Event organizers have utilized the long-vacant, borough-owned property in years past, but will relocate some the festivities this time around, as an environmental cleanup crew has rendered it unsuitable for recreation.

The tract won the attention and interest of St. Mary’s Hospital late last year, in the only indication so far that the long-forestalled Renaissance Place project could break ground in 2010. The hospital plans to construct a state-of-the-art medical complex on Parcel C, but first, workers must clear toxic contaminants — remnants of a bygone rubber industry — from its soil. That work has been ongoing for almost two months.

Some of the Duck Day festivities, as a result, will be moved from Parcel C to the General DataComm parking lot at the end of Old Firehouse Road.

Last year, about 10,000 people flocked downtown to watch a payloader drop over 17,000 rubber ducks, which are sponsored for $5 apiece, into the river for a short race. This year, the Waterbury Regional Chamber, which sponsors the event, expects a number more on the order of 25,000. The race itself is slated to start at 2 p.m., but shopping, food and games will be available all afternoon.

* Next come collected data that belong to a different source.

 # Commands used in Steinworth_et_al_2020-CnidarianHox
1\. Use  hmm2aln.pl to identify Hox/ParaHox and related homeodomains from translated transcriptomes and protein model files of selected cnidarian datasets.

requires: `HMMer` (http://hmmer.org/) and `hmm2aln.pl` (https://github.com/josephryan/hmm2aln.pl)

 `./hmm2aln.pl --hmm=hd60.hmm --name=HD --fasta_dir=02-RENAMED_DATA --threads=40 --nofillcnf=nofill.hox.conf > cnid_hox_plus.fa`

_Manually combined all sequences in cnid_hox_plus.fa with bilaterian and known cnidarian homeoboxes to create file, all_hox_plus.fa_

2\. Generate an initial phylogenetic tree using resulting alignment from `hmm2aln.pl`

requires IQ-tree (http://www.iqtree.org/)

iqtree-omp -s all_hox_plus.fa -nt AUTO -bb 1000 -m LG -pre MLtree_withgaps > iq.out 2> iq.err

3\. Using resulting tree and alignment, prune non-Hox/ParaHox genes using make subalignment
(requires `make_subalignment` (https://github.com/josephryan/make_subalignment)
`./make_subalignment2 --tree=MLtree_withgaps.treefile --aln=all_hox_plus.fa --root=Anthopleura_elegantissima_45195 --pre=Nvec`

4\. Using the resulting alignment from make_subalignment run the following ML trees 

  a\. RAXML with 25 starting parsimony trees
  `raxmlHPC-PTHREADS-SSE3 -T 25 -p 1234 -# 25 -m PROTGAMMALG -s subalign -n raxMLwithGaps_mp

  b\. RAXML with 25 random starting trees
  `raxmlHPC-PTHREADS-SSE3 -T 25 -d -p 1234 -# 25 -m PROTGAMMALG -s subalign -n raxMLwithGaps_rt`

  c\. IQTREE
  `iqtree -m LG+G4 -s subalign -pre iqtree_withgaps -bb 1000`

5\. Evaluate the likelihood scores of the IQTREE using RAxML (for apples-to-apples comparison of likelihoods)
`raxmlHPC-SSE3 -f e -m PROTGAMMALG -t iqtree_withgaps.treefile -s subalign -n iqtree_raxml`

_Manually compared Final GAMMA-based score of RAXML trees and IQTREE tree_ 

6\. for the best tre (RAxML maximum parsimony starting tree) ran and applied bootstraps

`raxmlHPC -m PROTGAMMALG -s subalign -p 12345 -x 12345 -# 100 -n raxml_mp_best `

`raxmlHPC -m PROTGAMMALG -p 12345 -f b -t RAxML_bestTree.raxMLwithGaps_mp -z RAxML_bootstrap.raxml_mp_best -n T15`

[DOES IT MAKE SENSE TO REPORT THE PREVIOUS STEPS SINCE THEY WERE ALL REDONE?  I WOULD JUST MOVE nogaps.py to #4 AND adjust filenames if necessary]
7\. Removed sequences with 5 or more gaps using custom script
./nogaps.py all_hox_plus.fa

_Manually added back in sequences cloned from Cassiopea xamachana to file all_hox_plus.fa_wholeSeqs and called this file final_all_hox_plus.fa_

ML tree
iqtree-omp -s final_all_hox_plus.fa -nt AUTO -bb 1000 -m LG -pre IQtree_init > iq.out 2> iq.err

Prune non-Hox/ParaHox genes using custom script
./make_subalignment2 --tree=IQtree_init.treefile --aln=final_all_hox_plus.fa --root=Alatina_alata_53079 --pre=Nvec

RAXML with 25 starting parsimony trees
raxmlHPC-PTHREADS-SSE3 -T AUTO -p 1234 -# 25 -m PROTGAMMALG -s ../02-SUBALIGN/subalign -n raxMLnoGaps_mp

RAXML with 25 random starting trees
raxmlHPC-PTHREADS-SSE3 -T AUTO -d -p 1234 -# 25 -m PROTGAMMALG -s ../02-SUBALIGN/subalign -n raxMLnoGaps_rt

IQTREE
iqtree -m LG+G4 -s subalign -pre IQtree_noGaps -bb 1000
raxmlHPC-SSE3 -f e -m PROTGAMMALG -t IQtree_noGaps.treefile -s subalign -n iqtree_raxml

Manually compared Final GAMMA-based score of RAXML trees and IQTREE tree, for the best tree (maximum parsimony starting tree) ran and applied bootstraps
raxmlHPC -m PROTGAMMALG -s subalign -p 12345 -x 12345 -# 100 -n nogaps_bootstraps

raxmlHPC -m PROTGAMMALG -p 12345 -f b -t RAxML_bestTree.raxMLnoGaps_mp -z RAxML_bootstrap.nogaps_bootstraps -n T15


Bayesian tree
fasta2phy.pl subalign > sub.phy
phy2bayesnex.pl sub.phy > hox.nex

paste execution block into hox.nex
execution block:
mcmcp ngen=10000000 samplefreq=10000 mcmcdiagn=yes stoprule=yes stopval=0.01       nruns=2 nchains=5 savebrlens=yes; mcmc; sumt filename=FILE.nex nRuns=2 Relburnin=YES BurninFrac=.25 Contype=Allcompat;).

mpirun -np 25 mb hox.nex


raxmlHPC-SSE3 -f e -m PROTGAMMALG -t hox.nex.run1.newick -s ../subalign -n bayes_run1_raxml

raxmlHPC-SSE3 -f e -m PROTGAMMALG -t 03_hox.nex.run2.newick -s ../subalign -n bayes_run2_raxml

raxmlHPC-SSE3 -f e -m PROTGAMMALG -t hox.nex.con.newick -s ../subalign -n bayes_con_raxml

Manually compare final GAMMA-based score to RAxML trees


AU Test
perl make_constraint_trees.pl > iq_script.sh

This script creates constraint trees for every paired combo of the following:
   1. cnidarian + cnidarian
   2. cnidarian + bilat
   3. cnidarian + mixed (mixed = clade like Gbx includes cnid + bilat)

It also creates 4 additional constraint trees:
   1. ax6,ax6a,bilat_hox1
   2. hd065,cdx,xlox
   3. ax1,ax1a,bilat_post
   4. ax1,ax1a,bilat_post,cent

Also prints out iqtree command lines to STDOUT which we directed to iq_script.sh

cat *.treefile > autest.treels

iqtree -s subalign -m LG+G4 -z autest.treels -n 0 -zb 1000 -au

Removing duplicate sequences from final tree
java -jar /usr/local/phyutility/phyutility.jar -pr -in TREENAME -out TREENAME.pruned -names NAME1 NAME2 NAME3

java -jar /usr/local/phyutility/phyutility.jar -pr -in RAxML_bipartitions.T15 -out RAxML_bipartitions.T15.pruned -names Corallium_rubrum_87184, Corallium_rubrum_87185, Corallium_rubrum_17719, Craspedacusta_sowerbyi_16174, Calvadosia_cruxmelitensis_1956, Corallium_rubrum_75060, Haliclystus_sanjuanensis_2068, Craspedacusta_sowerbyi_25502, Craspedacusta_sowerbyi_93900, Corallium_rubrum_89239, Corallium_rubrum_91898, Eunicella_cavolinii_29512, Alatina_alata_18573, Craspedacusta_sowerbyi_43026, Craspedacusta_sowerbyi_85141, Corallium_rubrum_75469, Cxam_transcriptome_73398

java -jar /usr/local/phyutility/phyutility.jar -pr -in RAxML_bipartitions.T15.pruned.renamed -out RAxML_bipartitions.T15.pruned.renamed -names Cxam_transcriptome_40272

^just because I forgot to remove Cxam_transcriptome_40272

Winners this year, like last year’s lucky victors, will receive such prizes as a bigscreen HDTV, box seats to a New York Yankees game, a Nintendo Wii and for first place, $5,000 cash. Entertainment will be provided by the Rubber City Blues Band, stilt walkers, mimes and the “Roaming Railroad” train.

Non-profit organizations that have volunteered to sell tickets will receive half of the proceeds at the chamber’s post-event celebration dinner. Over $175,000 has been donated over the past four years through ticket sales.